8. Le moyen n'est, dès lors, pas fondé.
Mais sur le second moyen, pris en sa première branche
Enoncé du moyen
9. La société La Poste fait le même grief au jugement, alors « qu'aux termes de l'article L. 4614-12 du code du travail dans sa rédaction, applicable au litige, issue de la loi n° 2015-994 du 17 août 2015, le comité d'hygiène, de sécurité et des conditions de travail peut faire appel à un expert agréé en cas de projet important modifiant les conditions de santé et de sécurité ou les conditions de travail, prévu à l'article L. 4612-8 ; qu'il appartient au CHSCT, demandeur à l'expertise organisée aux frais de l'employeur, d'établir que les conditions légales de sa mise en oeuvre sont réunies, c'est à dire de démontrer l'existence d'un projet important modifiant les conditions de santé, de sécurité ou les conditions de travail dans l'entreprise ; qu'en l'espèce le tribunal judiciaire, pour débouter La Poste de sa demande d'annulation de la délibération du 22 mars 2022 ordonnant une expertise "projet important" au sein de l'établissement de [Adresse 5], a retenu que "la preuve incombant à celui qui allègue, il appartient à l'employeur qui conteste la nécessité de l'expertise décidée par le CHSCT de démontrer que le projet litigieux n'est pas un projet important (Cass. Soc., 10 février 2010, n° 08-15.086)" et, après analyse des allégations du CHSCT, qu'il "doit dès lors être jugé que la société La Poste ne démontre pas, comme pourtant il lui incombe, que le projet litigieux n'est pas un projet important modifiant les conditions de santé et de sécurité ou les conditions de travail" ; qu'en statuant de la sorte le tribunal judiciaire, qui a renversé la charge de la preuve, a violé l'article L. 4614-12-2° du code du travail, ensemble l'article 1353 du code civil. »
Réponse de la Cour
Vu les articles L. 4614-12, 2°, et L. 4612-8-1 du code du travail, et l'article 1353 du code civil :
10. Aux termes du premier de ces textes, le comité d'hygiène, de sécurité et des conditions de travail peut faire appel à un expert agréé en cas de projet important modifiant les conditions de santé et de sécurité ou les conditions de travail, prévu à l'article L. 4612-8-1.

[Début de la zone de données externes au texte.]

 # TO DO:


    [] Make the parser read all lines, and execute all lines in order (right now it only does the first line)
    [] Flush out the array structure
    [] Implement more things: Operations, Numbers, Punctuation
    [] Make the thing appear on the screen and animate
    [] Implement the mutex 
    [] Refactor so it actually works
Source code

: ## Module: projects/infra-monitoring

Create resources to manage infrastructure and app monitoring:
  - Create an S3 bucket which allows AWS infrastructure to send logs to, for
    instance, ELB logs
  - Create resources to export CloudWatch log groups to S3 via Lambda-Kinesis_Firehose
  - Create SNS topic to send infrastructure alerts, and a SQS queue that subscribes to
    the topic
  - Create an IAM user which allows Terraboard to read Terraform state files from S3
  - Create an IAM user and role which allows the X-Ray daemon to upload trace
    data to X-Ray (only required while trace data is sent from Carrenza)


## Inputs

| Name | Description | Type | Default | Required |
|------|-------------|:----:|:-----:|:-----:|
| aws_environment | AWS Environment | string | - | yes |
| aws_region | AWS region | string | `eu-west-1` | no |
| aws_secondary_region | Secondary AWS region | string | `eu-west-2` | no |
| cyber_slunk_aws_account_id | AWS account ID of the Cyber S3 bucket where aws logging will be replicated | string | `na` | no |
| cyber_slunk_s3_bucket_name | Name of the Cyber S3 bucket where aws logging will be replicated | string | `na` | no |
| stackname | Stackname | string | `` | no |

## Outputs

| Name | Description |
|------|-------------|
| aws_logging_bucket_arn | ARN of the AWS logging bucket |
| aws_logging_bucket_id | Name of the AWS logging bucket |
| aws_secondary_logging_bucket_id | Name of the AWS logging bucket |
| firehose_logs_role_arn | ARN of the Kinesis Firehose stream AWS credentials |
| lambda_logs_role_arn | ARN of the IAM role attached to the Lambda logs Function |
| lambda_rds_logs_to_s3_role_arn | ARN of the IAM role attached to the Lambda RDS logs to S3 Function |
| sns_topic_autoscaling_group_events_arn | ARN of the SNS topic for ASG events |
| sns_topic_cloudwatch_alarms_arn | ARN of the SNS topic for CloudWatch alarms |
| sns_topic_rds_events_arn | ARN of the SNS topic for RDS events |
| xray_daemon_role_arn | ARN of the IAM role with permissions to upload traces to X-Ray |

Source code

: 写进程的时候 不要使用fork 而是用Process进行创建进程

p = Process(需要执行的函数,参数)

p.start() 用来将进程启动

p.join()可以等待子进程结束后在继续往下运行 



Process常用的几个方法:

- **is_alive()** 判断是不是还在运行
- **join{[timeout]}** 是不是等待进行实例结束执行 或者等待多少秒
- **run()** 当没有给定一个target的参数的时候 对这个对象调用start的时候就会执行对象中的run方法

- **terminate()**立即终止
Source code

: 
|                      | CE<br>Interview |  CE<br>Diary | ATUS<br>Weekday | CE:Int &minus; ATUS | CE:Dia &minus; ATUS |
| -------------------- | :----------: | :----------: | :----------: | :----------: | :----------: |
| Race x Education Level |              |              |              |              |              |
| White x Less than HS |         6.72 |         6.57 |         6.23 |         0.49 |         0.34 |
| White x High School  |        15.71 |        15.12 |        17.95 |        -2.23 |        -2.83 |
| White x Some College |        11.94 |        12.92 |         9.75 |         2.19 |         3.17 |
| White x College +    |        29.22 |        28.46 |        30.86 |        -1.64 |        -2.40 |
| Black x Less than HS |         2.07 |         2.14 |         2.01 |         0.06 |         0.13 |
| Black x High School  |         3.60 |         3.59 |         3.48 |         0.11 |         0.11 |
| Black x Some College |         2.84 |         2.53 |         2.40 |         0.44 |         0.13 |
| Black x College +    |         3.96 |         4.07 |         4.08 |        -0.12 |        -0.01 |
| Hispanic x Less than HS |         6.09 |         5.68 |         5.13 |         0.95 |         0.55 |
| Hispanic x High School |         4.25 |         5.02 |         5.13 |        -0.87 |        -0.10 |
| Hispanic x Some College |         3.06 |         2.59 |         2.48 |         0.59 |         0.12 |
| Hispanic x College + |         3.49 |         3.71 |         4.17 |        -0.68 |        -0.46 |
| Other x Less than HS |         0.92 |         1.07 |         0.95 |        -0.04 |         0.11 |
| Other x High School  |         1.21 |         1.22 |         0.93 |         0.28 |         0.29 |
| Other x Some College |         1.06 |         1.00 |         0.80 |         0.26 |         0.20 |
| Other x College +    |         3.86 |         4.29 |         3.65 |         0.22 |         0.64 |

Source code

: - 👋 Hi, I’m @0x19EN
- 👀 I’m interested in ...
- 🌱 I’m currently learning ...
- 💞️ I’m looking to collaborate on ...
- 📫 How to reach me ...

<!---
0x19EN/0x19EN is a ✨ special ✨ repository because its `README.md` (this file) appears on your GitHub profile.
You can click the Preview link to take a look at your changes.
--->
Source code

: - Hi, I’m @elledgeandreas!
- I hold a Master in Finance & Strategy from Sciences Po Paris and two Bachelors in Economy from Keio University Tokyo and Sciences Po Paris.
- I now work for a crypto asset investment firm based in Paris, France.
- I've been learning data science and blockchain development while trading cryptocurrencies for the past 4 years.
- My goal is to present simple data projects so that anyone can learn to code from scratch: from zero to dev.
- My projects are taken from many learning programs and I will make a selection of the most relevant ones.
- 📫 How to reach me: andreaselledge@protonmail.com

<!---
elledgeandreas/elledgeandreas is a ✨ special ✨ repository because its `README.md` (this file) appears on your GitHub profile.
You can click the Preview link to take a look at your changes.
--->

11. Aux termes du deuxième, le comité d'hygiène, de sécurité et des conditions de travail est consulté avant toute décision d'aménagement important modifiant les conditions de santé et de sécurité ou les conditions de travail et, notamment, avant toute transformation importante des postes de travail découlant de la modification de l'outillage, d'un changement de produit ou de l'organisation du travail, avant toute modification des cadences et des normes de productivité liées ou non à la rémunération du travail.
12. Selon le troisième texte, celui qui réclame l'exécution d'une obligation doit la prouver. Réciproquement, celui qui se prétend libéré doit justifier le paiement ou le fait qui a produit l'extinction de son obligation.
13. Il en résulte qu'il incombe au comité d'hygiène, de sécurité et des conditions de travail, dont la délibération ordonnant une expertise en application de l'article L. 4614-12, 2°, du code du travail est contestée, de démontrer l'existence d'un projet important.
14. Pour débouter la société La Poste de sa demande d'annulation de la résolution ordonnant une expertise pour projet important, le jugement retient que la preuve incombant à celui qui allègue, il appartient à l'employeur qui conteste la nécessité de l'expertise décidée par le CHSCT de démontrer que le projet litigieux n'est pas un projet important et que la société La Poste ne démontre pas, comme pourtant il lui incombe, que le projet litigieux n'est pas un projet important modifiant les conditions de santé et de sécurité ou les conditions de travail.
15. En statuant ainsi, le président du tribunal judiciaire a violé les textes susvisés.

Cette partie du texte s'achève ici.